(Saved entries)

++++++++++

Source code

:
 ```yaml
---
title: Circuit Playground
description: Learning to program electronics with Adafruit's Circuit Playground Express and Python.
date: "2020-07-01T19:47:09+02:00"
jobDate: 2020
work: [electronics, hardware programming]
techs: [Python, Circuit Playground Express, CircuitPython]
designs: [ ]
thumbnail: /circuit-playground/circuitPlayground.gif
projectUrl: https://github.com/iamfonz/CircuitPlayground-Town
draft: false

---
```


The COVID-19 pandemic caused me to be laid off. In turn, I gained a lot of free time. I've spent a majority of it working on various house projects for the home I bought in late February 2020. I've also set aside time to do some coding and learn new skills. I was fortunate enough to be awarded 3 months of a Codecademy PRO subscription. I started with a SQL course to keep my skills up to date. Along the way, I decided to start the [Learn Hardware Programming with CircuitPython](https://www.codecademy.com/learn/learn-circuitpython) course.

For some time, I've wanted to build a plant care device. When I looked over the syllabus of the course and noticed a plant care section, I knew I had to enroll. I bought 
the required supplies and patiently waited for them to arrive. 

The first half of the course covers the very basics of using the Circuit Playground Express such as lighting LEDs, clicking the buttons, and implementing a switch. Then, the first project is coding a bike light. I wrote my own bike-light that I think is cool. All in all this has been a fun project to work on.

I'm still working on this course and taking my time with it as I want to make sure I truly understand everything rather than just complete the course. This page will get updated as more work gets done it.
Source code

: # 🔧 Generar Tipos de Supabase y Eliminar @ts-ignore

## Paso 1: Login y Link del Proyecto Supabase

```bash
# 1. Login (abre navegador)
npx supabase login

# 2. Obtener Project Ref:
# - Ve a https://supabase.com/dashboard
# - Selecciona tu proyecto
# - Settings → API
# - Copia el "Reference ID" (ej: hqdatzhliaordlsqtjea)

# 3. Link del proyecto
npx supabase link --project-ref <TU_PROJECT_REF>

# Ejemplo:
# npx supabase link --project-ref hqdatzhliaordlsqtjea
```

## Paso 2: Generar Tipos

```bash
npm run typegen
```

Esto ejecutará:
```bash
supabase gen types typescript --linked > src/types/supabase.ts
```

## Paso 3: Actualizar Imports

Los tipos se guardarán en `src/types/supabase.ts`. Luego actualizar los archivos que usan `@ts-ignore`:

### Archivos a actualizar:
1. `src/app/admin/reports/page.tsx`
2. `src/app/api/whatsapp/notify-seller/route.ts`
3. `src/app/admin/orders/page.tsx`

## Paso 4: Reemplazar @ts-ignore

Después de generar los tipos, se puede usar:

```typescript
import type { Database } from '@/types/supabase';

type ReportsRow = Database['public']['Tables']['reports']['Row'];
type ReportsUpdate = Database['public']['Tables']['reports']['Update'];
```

++++++++++

ACTION ITEM: Print exactly the lines from the one containing "Los tipos se" through the last line of the records above, both included.

ANSWER BOX:
Los tipos se guardarán en `src/types/supabase.ts`. Luego actualizar los archivos que usan `@ts-ignore`:

### Archivos a actualizar:
1. `src/app/admin/reports/page.tsx`
2. `src/app/api/whatsapp/notify-seller/route.ts`
3. `src/app/admin/orders/page.tsx`

## Paso 4: Reemplazar @ts-ignore

Después de generar los tipos, se puede usar:

```typescript
import type { Database } from '@/types/supabase';

type ReportsRow = Database['public']['Tables']['reports']['Row'];
type ReportsUpdate = Database['public']['Tables']['reports']['Update'];
```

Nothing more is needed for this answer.